## Supplied information
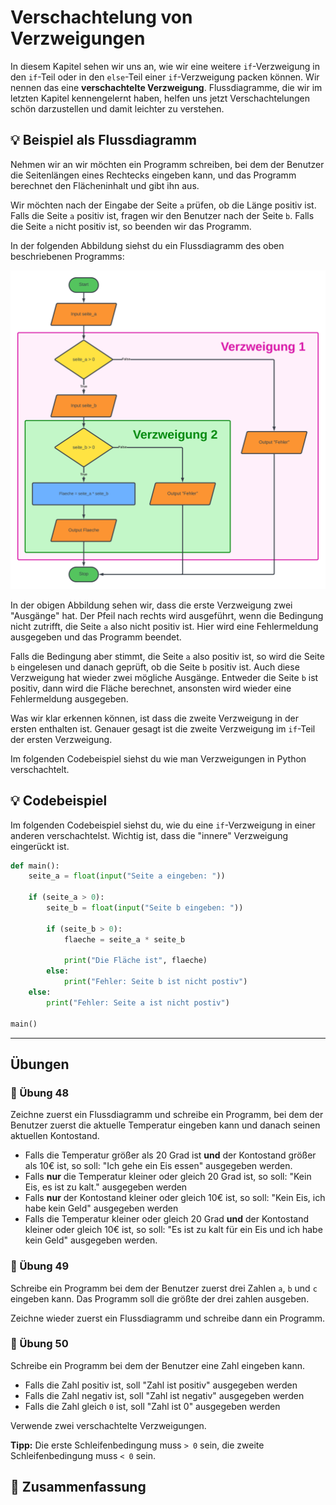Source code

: # Verschachtelung von Verzweigungen

In diesem Kapitel sehen wir uns an, wie wir eine weitere `if`-Verzweigung
in den `if`-Teil oder in den `else`-Teil einer `if`-Verzweigung packen können.
Wir nennen das eine **verschachtelte Verzweigung**.
Flussdiagramme, die wir im letzten Kapitel kennengelernt haben,
helfen uns jetzt Verschachtelungen schön darzustellen und
damit leichter zu verstehen.

## 💡 Beispiel als Flussdiagramm

Nehmen wir an wir möchten ein Programm schreiben,
bei dem der Benutzer die Seitenlängen eines Rechtecks eingeben kann,
und das Programm berechnet den Flächeninhalt und gibt ihn aus.

Wir möchten nach der Eingabe der Seite `a` prüfen, ob die Länge positiv ist.
Falls die Seite `a` positiv ist, fragen wir den Benutzer nach der Seite `b`.
Falls die Seite `a` nicht positiv ist, so beenden wir das Programm.

In der folgenden Abbildung siehst du ein Flussdiagramm des oben
beschriebenen Programms:

![Flussdiagramm zur Berechnung des Flächeninhalts eines Rechtecks](./images/beispiel4.png)

In der obigen Abbildung sehen wir, dass die erste Verzweigung zwei "Ausgänge" hat.
Der Pfeil nach rechts wird ausgeführt, wenn die Bedingung nicht zutrifft,
die Seite `a` also nicht positiv ist. Hier wird eine Fehlermeldung ausgegeben und
das Programm beendet.

Falls die Bedingung aber stimmt, die Seite `a` also positiv ist, so wird die Seite `b`
eingelesen und danach geprüft, ob die Seite `b` positiv ist.
Auch diese Verzweigung hat wieder zwei mögliche Ausgänge.
Entweder die Seite `b` ist positiv, dann wird die Fläche berechnet,
ansonsten wird wieder eine Fehlermeldung ausgegeben.

Was wir klar erkennen können, ist dass die zweite Verzweigung in der ersten enthalten ist.
Genauer gesagt ist die zweite Verzweigung im `if`-Teil der ersten Verzweigung.

Im folgenden Codebeispiel siehst du wie man Verzweigungen in Python verschachtelt.

## 💡 Codebeispiel

Im folgenden Codebeispiel siehst du,
wie du eine `if`-Verzweigung in einer anderen verschachtelst.
Wichtig ist, dass die "innere" Verzweigung eingerückt ist.

```python
def main():
    seite_a = float(input("Seite a eingeben: "))

    if (seite_a > 0):
        seite_b = float(input("Seite b eingeben: "))

        if (seite_b > 0):
            flaeche = seite_a * seite_b

            print("Die Fläche ist", flaeche)
        else:
            print("Fehler: Seite b ist nicht postiv")
    else:
        print("Fehler: Seite a ist nicht postiv")

main()
```
_________________

## Übungen

### 📝 Übung 48

Zeichne zuerst ein Flussdiagramm und schreibe ein Programm,
bei dem der Benutzer zuerst die aktuelle Temperatur
eingeben kann und danach seinen aktuellen Kontostand.

* Falls die Temperatur größer als 20 Grad ist **und** der Kontostand größer als 10€ ist,
so soll: "Ich gehe ein Eis essen" ausgegeben werden.
* Falls **nur** die Temperatur kleiner oder gleich 20 Grad ist, so soll:
"Kein Eis, es ist zu kalt." ausgegeben werden
* Falls **nur** der Kontostand kleiner oder gleich 10€ ist, so soll:
"Kein Eis, ich habe kein Geld" ausgegeben werden
* Falls die Temperatur kleiner oder gleich 20 Grad
**und** der Kontostand kleiner oder gleich 10€ ist,
so soll: "Es ist zu kalt für ein Eis und ich habe kein Geld" ausgegeben werden.

### 📝 Übung 49

Schreibe ein Programm bei dem der Benutzer zuerst drei Zahlen `a`, `b` und `c` eingeben kann.
Das Programm soll die größte der drei zahlen ausgeben.

Zeichne wieder zuerst ein Flussdiagramm und schreibe dann ein Programm.

### 📝 Übung 50

Schreibe ein Programm bei dem der Benutzer eine Zahl eingeben kann.

* Falls die Zahl positiv ist, soll "Zahl ist positiv" ausgegeben werden
* Falls die Zahl negativ ist, soll "Zahl ist negativ" ausgegeben werden
* Falls die Zahl gleich `0` ist, soll "Zahl ist 0" ausgegeben werden

Verwende zwei verschachtelte Verzweigungen.

**Tipp:** Die erste Schleifenbedingung muss `> 0` sein,
die zweite Schleifenbedingung muss `< 0` sein.


## 🧭 Zusammenfassung









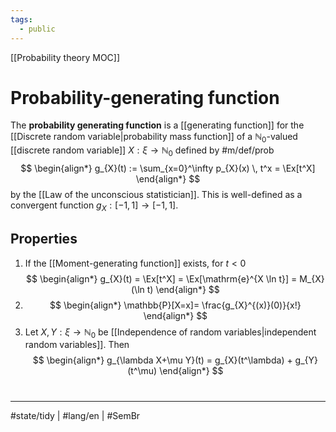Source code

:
 ```yaml
---
tags:
  - public
---
```

[[Probability theory MOC]]
# Probability-generating function
The **probability generating function** is a [[generating function]] for the [[Discrete random variable|probability mass function]] of a $\mathbb{N}_{0}$-valued [[discrete random variable]] $X : \xi \to \mathbb{N}_{0}$ defined by #m/def/prob 
$$
\begin{align*}
g_{X}(t) := \sum_{x=0}^\infty p_{X}(x) \, t^x = \Ex[t^X]
\end{align*}
$$
by the [[Law of the unconscious statistician]].
This is well-defined as a convergent function $g_{X}: [-1,1] \to [-1,1]$.

## Properties

1. If the [[Moment-generating function]] exists, for $t < 0$
$$
\begin{align*}
g_{X}(t) = \Ex[t^X] = \Ex[\mathrm{e}^{X \ln t}] = M_{X}(\ln t)
\end{align*}
$$
2. $$
  \begin{align*}
  \mathbb{P}[X=x]= \frac{g_{X}^{(x)}(0)}{x!}
  \end{align*}
  $$
3. Let $X,Y : \xi \to \mathbb{N}_{0}$ be [[Independence of random variables|independent random variables]]. Then
  $$
  \begin{align*}
  g_{\lambda X+\mu Y}(t) = g_{X}(t^\lambda) + g_{Y}(t^\mu)
  \end{align*}
  $$

#
---
#state/tidy | #lang/en | #SemBr
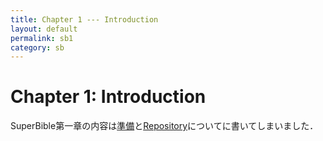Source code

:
 ```yaml
---
title: Chapter 1 --- Introduction
layout: default
permalink: sb1
category: sb
---
```


# Chapter 1: Introduction

SuperBible第一章の内容は[準備]({{site.baseurl}}/sb/preparation)と[Repository]({{site.baseurl}}/sb/repository)についてに書いてしまいました．

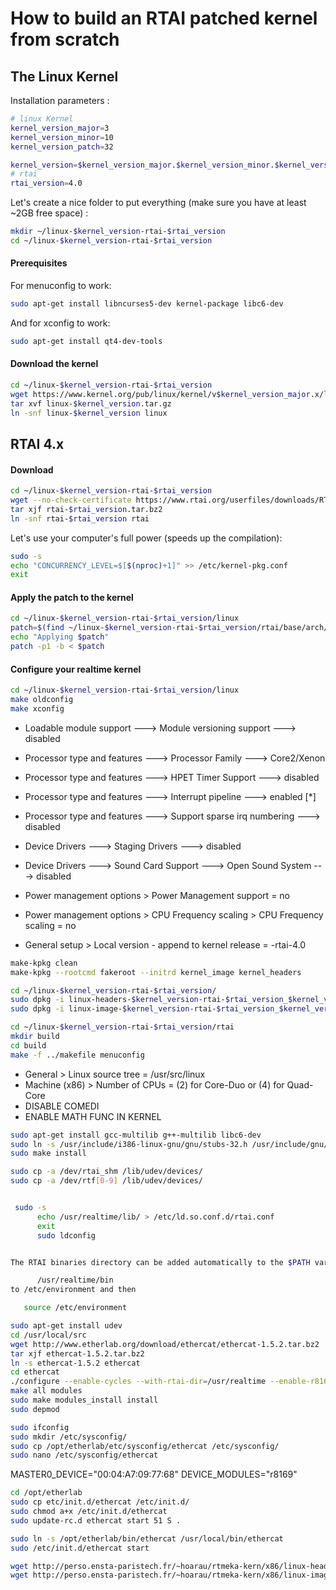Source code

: How to build an RTAI patched kernel from scratch
======

## The Linux Kernel
Installation parameters : 
```bash
# linux Kernel
kernel_version_major=3
kernel_version_minor=10
kernel_version_patch=32

kernel_version=$kernel_version_major.$kernel_version_minor.$kernel_version_patch
# rtai
rtai_version=4.0

```
Let's create a nice folder to put everything (make sure you have at least ~2GB free space) :
```bash
mkdir ~/linux-$kernel_version-rtai-$rtai_version
cd ~/linux-$kernel_version-rtai-$rtai_version
```

#### Prerequisites
For menuconfig to work:
```bash
sudo apt-get install libncurses5-dev kernel-package libc6-dev
```
And for xconfig to work:
```bash
sudo apt-get install qt4-dev-tools
```

#### Download the kernel

```bash
cd ~/linux-$kernel_version-rtai-$rtai_version
wget https://www.kernel.org/pub/linux/kernel/v$kernel_version_major.x/linux-$kernel_version.tar.gz
tar xvf linux-$kernel_version.tar.gz
ln -snf linux-$kernel_version linux
```

## RTAI 4.x
#### Download

```bash
cd ~/linux-$kernel_version-rtai-$rtai_version
wget --no-check-certificate https://www.rtai.org/userfiles/downloads/RTAI/rtai-$rtai_version.tar.bz2
tar xjf rtai-$rtai_version.tar.bz2
ln -snf rtai-$rtai_version rtai
```

Let's use your computer's full power (speeds up the compilation):
```bash
sudo -s
echo "CONCURRENCY_LEVEL=$[$(nproc)+1]" >> /etc/kernel-pkg.conf
exit
```
#### Apply the patch to the kernel 

```bash
cd ~/linux-$kernel_version-rtai-$rtai_version/linux
patch=$(find ~/linux-$kernel_version-rtai-$rtai_version/rtai/base/arch/x86/patches/ -name "*$kernel_version*" | tail -1)
echo "Applying $patch"
patch -p1 -b < $patch
```


#### Configure your realtime kernel 
```bash
cd ~/linux-$kernel_version-rtai-$rtai_version/linux
make oldconfig
make xconfig
```

* Loadable module support ---> Module versioning support ---> disabled
* Processor type and features ---> Processor Family ---> Core2/Xenon
* Processor type and features ---> HPET Timer Support ---> disabled
* Processor type and features ---> Interrupt pipeline ---> enabled [*]
* Processor type and features ---> Support sparse irq numbering ---> disabled
* Device Drivers ---> Staging Drivers ---> disabled
* Device Drivers ---> Sound Card Support ---> Open Sound System ---> disabled
* Power management options > Power Management support = no
* Power management options > CPU Frequency scaling > CPU Frequency scaling = no

* General setup > Local version - append to kernel release = -rtai-4.0

```bash
make-kpkg clean
make-kpkg --rootcmd fakeroot --initrd kernel_image kernel_headers
```


```bash
cd ~/linux-$kernel_version-rtai-$rtai_version/
sudo dpkg -i linux-headers-$kernel_version-rtai-$rtai_version_$kernel_version-rtai-$rtai_version-10.00.Custom_i386.deb
sudo dpkg -i linux-image-$kernel_version-rtai-$rtai_version_$kernel_version-rtai-$rtai_version-10.00.Custom_i386.deb
```


```bash
cd ~/linux-$kernel_version-rtai-$rtai_version/rtai
mkdir build
cd build
make -f ../makefile menuconfig
```

* General > Linux source tree = /usr/src/linux
* Machine (x86) > Number of CPUs = (2) for Core-Duo or (4) for Quad-Core
* DISABLE COMEDI
* ENABLE MATH FUNC IN KERNEL


```bash
sudo apt-get install gcc-multilib g++-multilib libc6-dev
sudo ln -s /usr/include/i386-linux-gnu/gnu/stubs-32.h /usr/include/gnu/stubs-32.h
sudo make install
```

```bash
sudo cp -a /dev/rtai_shm /lib/udev/devices/
sudo cp -a /dev/rtf[0-9] /lib/udev/devices/
```

```bash

 sudo -s
      echo /usr/realtime/lib/ > /etc/ld.so.conf.d/rtai.conf
      exit
      sudo ldconfig


The RTAI binaries directory can be added automatically to the $PATH variable. To do that,add

      /usr/realtime/bin
to /etc/environment and then

   source /etc/environment
```
```bash
sudo apt-get install udev
cd /usr/local/src
wget http://www.etherlab.org/download/ethercat/ethercat-1.5.2.tar.bz2
tar xjf ethercat-1.5.2.tar.bz2
ln -s ethercat-1.5.2 ethercat
cd ethercat
./configure --enable-cycles --with-rtai-dir=/usr/realtime --enable-r8169 --disable-8139too --enable-e1000 --enable-e1000e
make all modules
sudo make modules_install install
sudo depmod
```
```bash
sudo ifconfig
sudo mkdir /etc/sysconfig/
sudo cp /opt/etherlab/etc/sysconfig/ethercat /etc/sysconfig/
sudo nano /etc/sysconfig/ethercat
```


MASTER0_DEVICE="00:04:A7:09:77:68"
DEVICE_MODULES="r8169"


```bash
cd /opt/etherlab
sudo cp etc/init.d/ethercat /etc/init.d/
sudo chmod a+x /etc/init.d/ethercat
sudo update-rc.d ethercat start 51 S .
```
```bash
sudo ln -s /opt/etherlab/bin/ethercat /usr/local/bin/ethercat
sudo /etc/init.d/ethercat start
```
```bash
wget http://perso.ensta-paristech.fr/~hoarau/rtmeka-kern/x86/linux-headers-3.8.13-rtmeka4.0_3.8.13-rtmeka4.0-10.00.Custom_i386.deb
wget http://perso.ensta-paristech.fr/~hoarau/rtmeka-kern/x86/linux-image-3.8.13-rtmeka4.0_3.8.13-rtmeka4.0-10.00.Custom_i386.deb
```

## Required work
Within the listing above, print exactly the stretch beginning at the line that contains "## 🧭 Zusammenfassung" and finishing at the line that contains "## Properties", ends kept, pictures left out, and nothing more.

## Your response
## 🧭 Zusammenfassung









Source code

:
 ```yaml
---
tags:
  - public
---
```

[[Probability theory MOC]]
# Probability-generating function
The **probability generating function** is a [[generating function]] for the [[Discrete random variable|probability mass function]] of a $\mathbb{N}_{0}$-valued [[discrete random variable]] $X : \xi \to \mathbb{N}_{0}$ defined by #m/def/prob 
$$
\begin{align*}
g_{X}(t) := \sum_{x=0}^\infty p_{X}(x) \, t^x = \Ex[t^X]
\end{align*}
$$
by the [[Law of the unconscious statistician]].
This is well-defined as a convergent function $g_{X}: [-1,1] \to [-1,1]$.

## Properties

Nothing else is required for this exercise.